Kto chce euro najbardziej
Wpisał: Alina   
02.06.2009.

Kto chce euro najbardziej
http://forum.ojczyzna.pl/read.php?f=3&i=17077&t=16884

Jak tylko słyszę, że mamy jak najszybciej wprowadzić euro to patrzę, kto to mówi. Jest to szczególnie ciekawe po zapoznaniu się z publicystyką Stanisława Michalkiewicza i przypominanym przezeń słowem "jurgielt" i jurgieltnicy. Również prof. M. Dakowski krótko wyjaśnia ten termin na swojej stronie:
---------------

W osiemnastym wieku nazywało się to "jurgielt". Od Jahr Geld - pieniądz otrzymywany przez sprzedawczyków ojczyzny, zdrajców raz do roku.

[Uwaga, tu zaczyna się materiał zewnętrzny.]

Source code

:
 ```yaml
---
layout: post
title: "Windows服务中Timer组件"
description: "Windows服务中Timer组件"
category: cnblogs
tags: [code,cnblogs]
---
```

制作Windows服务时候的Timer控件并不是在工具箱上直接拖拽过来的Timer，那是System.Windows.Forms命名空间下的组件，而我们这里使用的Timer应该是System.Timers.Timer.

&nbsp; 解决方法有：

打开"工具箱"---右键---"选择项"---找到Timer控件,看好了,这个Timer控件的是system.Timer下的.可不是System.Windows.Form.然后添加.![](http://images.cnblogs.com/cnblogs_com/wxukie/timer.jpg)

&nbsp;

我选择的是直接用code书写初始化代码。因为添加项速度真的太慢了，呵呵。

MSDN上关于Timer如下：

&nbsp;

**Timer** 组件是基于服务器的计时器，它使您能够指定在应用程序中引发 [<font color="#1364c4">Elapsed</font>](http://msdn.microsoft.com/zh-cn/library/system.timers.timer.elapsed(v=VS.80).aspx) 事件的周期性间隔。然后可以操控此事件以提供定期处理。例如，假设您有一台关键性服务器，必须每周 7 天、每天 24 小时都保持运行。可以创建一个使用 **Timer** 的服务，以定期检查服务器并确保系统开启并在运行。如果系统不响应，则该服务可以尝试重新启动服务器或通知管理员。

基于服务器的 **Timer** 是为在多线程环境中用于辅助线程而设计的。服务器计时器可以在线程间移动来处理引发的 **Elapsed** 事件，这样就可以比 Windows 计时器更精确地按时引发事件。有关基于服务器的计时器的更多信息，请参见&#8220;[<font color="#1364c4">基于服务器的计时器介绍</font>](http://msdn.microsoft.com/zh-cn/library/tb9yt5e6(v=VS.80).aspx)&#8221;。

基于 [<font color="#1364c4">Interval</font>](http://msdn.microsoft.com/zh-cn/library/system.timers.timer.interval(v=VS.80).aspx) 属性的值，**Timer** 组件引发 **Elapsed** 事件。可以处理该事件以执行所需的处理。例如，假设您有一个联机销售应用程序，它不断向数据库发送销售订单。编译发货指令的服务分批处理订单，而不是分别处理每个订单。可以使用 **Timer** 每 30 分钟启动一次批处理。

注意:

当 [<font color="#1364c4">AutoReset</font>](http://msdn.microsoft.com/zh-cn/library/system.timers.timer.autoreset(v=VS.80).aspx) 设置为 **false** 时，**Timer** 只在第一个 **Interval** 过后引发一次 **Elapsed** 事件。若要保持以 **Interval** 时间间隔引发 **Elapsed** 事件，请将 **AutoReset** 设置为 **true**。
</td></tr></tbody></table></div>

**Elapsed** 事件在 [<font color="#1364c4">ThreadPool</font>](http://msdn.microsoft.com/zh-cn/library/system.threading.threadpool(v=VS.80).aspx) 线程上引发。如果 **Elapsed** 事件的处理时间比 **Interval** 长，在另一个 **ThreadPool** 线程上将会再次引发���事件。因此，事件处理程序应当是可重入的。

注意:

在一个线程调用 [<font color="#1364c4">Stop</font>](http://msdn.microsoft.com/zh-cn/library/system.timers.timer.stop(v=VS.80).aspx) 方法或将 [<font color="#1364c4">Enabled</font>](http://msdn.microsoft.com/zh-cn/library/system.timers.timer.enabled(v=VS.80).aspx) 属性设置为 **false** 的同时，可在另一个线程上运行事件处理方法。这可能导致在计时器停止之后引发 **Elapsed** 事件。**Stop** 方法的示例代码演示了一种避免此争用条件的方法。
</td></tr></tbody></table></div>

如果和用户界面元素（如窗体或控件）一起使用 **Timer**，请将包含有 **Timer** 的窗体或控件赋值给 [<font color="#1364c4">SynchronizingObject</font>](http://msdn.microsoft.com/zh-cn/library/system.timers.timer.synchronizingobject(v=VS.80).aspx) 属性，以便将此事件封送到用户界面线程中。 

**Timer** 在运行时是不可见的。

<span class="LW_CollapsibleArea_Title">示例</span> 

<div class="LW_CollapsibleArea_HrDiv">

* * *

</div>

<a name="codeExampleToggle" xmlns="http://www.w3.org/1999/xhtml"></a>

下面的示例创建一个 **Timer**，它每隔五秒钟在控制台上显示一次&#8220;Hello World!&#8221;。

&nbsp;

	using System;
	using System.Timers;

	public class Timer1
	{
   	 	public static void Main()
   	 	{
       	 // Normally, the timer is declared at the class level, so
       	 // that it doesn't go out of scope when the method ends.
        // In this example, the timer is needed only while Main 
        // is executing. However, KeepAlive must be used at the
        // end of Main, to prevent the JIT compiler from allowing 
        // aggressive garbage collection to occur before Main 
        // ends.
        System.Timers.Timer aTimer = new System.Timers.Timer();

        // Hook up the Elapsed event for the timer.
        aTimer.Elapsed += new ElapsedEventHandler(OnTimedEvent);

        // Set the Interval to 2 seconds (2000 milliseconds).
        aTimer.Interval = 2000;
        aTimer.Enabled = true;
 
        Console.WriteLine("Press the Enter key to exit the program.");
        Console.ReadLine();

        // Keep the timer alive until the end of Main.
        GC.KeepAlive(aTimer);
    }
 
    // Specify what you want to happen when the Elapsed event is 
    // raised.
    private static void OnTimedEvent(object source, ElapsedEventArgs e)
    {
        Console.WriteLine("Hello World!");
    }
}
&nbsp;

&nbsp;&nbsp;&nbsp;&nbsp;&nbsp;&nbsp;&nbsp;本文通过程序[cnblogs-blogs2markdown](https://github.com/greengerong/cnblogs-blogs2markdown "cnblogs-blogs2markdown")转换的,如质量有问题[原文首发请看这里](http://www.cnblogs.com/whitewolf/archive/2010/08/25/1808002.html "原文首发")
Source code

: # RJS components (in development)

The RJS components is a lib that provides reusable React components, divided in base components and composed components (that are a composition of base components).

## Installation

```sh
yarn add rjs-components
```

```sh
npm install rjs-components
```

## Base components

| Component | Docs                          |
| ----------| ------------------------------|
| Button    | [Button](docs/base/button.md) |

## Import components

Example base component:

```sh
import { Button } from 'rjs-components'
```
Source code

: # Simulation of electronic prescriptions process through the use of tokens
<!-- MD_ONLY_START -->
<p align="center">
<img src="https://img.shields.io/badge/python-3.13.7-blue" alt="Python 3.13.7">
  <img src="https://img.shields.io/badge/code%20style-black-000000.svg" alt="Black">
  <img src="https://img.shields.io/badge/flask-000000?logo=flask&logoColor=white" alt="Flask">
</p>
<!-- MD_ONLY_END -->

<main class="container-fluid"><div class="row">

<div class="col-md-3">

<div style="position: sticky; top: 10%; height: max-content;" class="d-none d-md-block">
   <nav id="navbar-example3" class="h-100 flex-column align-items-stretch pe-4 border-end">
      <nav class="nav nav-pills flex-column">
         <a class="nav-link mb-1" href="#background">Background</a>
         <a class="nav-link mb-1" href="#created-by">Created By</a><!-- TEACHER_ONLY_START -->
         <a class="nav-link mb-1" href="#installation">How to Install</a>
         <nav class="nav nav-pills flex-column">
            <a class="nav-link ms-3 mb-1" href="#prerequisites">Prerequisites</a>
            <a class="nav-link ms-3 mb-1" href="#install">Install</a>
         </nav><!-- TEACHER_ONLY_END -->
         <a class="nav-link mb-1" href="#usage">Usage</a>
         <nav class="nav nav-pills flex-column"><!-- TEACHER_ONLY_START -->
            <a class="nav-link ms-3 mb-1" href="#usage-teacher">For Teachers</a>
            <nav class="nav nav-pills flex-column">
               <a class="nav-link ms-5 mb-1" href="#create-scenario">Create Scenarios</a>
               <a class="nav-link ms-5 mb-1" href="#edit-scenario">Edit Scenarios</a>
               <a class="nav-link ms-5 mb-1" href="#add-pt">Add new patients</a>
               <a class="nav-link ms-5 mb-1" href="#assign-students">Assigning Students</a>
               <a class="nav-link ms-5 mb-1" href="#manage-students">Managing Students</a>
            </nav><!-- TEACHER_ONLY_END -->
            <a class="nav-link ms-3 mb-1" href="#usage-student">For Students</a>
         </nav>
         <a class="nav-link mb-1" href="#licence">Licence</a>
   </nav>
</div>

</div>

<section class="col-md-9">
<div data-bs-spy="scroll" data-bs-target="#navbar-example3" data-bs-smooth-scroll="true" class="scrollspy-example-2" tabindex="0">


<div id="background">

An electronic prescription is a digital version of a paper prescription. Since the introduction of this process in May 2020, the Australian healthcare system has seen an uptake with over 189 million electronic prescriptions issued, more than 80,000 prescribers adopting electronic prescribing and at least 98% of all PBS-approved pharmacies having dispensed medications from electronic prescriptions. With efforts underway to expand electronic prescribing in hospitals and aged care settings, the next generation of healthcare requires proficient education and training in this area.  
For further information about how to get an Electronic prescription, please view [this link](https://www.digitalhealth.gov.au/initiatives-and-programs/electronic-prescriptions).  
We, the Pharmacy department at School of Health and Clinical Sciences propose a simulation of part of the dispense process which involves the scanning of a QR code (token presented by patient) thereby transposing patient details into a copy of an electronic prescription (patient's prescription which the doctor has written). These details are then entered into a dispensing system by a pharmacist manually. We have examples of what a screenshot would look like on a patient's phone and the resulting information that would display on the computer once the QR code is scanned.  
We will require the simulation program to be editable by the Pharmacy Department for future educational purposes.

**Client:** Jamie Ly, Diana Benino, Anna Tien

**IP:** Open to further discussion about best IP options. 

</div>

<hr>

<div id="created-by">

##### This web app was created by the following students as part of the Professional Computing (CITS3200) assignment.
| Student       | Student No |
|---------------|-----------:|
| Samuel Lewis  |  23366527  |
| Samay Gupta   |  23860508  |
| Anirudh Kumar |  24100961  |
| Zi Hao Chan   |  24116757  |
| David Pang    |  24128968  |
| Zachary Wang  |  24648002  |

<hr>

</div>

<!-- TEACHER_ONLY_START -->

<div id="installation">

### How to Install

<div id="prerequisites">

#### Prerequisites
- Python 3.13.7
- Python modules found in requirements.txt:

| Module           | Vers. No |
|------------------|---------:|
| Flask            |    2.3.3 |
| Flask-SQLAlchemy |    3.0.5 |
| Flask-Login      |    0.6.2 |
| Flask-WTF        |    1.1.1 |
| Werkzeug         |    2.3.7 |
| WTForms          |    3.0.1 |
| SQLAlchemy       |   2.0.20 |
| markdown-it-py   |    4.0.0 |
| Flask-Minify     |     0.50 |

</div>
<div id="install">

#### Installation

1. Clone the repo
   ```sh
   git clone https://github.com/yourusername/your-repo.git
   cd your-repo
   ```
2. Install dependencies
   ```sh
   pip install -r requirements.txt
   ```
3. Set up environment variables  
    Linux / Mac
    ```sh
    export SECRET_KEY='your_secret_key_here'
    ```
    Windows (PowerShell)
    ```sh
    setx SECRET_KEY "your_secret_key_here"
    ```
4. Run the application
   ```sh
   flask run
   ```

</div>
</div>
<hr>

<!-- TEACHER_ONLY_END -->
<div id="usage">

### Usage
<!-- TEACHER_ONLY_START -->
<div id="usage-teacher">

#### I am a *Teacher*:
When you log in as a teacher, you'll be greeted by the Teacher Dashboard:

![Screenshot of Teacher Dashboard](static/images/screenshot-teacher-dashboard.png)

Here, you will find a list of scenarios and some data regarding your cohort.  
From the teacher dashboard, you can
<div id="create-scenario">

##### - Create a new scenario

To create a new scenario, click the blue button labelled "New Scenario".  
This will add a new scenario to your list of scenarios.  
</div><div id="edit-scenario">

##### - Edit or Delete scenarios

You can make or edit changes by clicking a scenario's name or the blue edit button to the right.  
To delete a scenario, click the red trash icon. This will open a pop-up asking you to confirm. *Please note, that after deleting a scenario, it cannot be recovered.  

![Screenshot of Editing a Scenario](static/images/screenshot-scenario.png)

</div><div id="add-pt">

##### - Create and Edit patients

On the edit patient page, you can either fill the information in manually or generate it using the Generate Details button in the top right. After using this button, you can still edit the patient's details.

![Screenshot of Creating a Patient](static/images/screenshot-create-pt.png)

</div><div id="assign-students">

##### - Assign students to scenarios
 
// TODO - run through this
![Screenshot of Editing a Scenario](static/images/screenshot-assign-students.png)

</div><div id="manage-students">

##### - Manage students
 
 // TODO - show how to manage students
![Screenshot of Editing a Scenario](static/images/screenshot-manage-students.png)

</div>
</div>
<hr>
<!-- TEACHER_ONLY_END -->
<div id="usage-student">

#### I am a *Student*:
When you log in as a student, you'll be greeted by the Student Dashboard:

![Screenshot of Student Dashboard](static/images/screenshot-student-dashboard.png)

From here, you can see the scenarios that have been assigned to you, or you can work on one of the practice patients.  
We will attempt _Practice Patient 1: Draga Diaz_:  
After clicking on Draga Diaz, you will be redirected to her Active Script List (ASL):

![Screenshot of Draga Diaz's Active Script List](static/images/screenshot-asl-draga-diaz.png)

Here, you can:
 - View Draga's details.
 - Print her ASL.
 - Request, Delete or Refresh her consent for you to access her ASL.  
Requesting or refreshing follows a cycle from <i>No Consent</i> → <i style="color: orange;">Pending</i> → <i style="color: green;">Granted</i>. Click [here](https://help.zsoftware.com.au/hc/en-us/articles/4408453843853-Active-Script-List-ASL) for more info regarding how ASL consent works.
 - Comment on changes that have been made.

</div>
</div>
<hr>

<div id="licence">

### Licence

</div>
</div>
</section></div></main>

Potem się spopularyzowało - i rozszerzyło na wszystkie warstwy narodu - określenie: "?apowe", później pieszczotliwie "łapówka". Upowszechniło się tak pojęcie, jak i jego stosowanie.
Teraz mamy postęp, globalizację: za zniszczenie polskich kopalń, za uzależnianie Polski od monopolu ruskiego gazu, za zniszczenie przemysłu cementowego czy stoczniowego, za import Energetyki Jądrowej, tj. bezrobocia istniejącego w technice jądrowej we Francji - i tak dalej - dostają PROWIZJ?. W świetle reflektorów (no, może lepiej nie...), ale w majestacie sloganów o Trosce o Rzeczpospolitą, o Racji Stanu. Zwykle anonimowo. I - jak dotąd - bezkarnie...
"Komprador"; wg. słownika Kopalińskiego: "człowiek uważany za agenta obcych wyzyskiwaczy albo zaborców kraju; por. quisling "
-----------------

Co ma wspólnego wprowadzenie euro w Polsce z jurgieltem?
            Ano związek jest oczywisty i ma na celu ułatwienie zdrady. Pan Piskorski - europoseł, ożeniony z wnuczką Szymona Szurmieja; pan Mazowiecki z panem Kwaśniewskim, pan Tusk, pani Bochniarz (kibucanka, bo przecież nie parafianka); pani grafini Róża Thun; Lewandowski, Bielecki, Jerzy Buzek, i podobne indywidualności (Olejniczak, Borowski, Napieralski) - wszyscy ci ludzie głośno bez skrępowania, oficjalnie we wszystkich mediach chcą euro.
            Teraz euro z jurgieltu trzeba wymieniać. Jest to kłopotliwe z dwóch powodów. Po pierwsze traci się na opłaty bankowe/kantorowe, a po drugie, czynność tę trzeba wykonać, a więc ktoś może się przyczepić, zapytać skąd te pieniądze są, nawet jeśli delikwent nie robi tego osobiście. Trzeci kłopot, to konieczność przeszmuglowania tych pieniędzy do Polski, co po wprowadzeniu euro już szmuglem nie będzie, bo jak udowodnić zdrajcy, że wiezie obce, a nie własne pieniądze.
            Dziś przyleciała skąś kibucanka Henryka Bochniarz. Dziwne, że przylatuje jeszcze do Polski, takiej zaściankowej i parafialnej. Ja zaczęłam się zastanawiać, jak zarabia pani Bochniarz, co robi, kto jej płaci, jak pożytek jest z jej pracy, kto ma ten pożytek.
            Te same pytania nasuwają się i przy innych wymienionych lub nie, zwolennikach euro, czyli zlikwidowania złotówki.
            Prawdziwe argumenty jurgieltnicy ukrywają przed kamerami, ale każdy jak nakręcona kataryna (nie, nie ta z salon.24.pl!) powtarza, że dzięki euro nie będziemy tracić na kursach walutowych. Jest to tak bezczelna manipulka i kłamstwo, że strach. Bo przecież bardzo wiele kredytów mieszkaniowych jest we frankach szwajcarskich, a Szwajcaria nie ma zamiaru wejść do UE, ani nic nie słychać, żeby zrezygnowała ze swoich franków. Czyli rezygnacja ze złotówki nic tym ludziom nie pomoże. Poza tym na zmianie kursu można tak samo stracić jak i zyskać - rok temu czuliśmy sie jak paniska wobec Amerykanów.
            Na euro świat się nie kończy, więc cała reszta świata kursy stosuje i zupełnie się nie przejmuje gadaniem naszych zdrajców.